▶ **STUDY MATERIAL**:
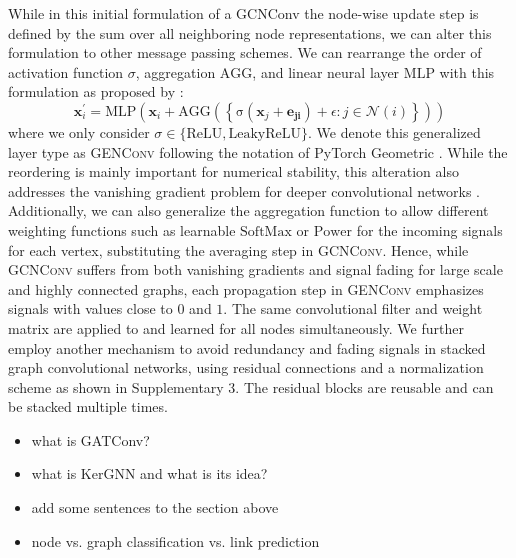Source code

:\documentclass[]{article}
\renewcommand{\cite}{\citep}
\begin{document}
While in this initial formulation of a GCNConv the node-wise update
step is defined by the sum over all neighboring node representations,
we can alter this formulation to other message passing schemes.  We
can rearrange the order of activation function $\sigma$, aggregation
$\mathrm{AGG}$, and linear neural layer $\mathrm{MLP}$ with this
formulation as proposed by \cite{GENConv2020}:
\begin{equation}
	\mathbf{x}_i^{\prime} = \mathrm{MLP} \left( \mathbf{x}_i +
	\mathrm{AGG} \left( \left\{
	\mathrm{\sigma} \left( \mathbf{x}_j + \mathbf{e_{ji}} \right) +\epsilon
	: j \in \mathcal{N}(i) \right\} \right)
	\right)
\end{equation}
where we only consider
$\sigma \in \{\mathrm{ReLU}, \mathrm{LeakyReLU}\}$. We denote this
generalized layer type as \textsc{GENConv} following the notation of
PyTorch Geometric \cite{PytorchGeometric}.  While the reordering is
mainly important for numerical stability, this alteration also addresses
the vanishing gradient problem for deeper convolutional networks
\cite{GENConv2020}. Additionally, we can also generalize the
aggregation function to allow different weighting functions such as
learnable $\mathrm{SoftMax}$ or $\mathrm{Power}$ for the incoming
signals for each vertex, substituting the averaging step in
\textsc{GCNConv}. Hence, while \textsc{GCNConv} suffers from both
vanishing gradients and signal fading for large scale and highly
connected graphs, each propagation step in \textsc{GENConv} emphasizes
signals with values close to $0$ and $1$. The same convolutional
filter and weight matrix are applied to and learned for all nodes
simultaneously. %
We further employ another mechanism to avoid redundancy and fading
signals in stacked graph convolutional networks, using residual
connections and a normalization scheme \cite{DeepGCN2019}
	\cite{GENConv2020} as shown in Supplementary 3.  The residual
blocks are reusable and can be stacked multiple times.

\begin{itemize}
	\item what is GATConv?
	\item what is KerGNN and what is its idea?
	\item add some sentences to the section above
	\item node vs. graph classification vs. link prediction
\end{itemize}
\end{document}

--

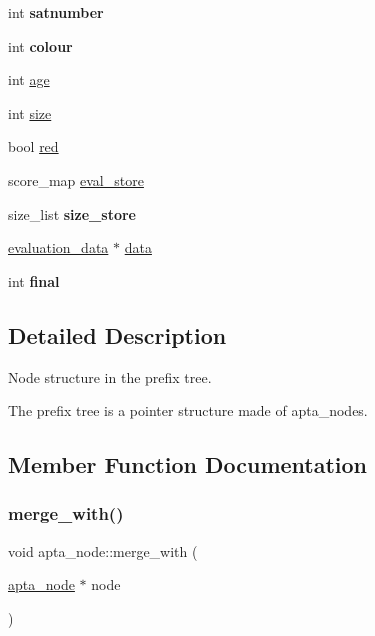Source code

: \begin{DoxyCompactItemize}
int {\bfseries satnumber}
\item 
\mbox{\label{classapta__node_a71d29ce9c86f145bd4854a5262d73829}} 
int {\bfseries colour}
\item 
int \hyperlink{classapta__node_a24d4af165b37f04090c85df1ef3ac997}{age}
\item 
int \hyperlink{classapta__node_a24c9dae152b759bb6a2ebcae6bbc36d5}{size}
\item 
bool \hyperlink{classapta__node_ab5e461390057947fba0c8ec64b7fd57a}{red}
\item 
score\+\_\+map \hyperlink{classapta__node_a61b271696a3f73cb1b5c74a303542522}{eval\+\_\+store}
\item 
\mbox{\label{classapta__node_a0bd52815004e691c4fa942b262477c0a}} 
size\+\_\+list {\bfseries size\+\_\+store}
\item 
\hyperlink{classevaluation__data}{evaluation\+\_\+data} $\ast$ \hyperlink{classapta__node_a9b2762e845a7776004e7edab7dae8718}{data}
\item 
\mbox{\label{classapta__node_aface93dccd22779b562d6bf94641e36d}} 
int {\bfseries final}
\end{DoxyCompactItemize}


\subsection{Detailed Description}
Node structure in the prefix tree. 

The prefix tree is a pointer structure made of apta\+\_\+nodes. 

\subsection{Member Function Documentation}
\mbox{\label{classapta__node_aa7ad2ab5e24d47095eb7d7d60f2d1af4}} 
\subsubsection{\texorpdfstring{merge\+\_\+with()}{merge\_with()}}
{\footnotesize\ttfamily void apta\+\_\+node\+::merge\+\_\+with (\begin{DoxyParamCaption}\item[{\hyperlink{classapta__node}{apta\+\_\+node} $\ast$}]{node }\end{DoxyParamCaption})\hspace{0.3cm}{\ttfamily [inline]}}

==

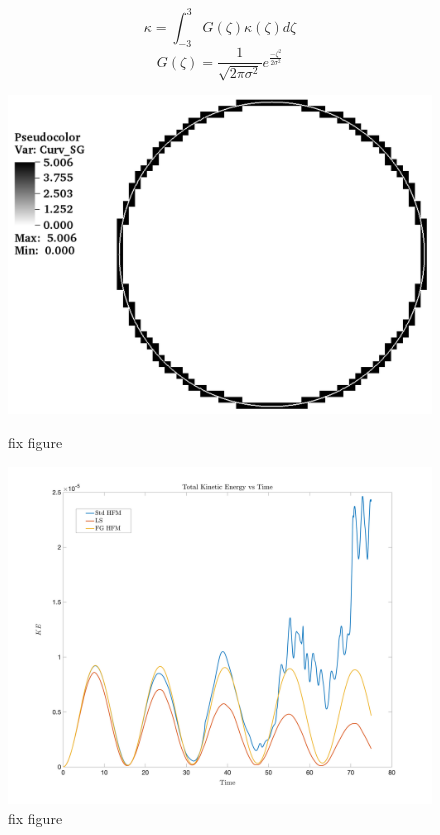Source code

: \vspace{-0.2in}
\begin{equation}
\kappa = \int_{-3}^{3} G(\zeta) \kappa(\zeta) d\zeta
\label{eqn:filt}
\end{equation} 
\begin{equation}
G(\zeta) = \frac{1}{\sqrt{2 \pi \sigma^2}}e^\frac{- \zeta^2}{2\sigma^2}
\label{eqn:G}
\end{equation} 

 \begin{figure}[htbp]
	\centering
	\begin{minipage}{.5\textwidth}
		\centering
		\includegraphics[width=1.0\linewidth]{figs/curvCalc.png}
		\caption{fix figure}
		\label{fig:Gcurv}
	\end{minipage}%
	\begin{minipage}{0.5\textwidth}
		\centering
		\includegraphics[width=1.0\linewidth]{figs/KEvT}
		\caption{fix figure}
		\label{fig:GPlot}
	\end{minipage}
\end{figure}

▶ **WORK REQUEST**: Report only how many lines in the listing contain the string "bfseries".

▶ **SOLUTION FOR THIS EXERCISE**: 4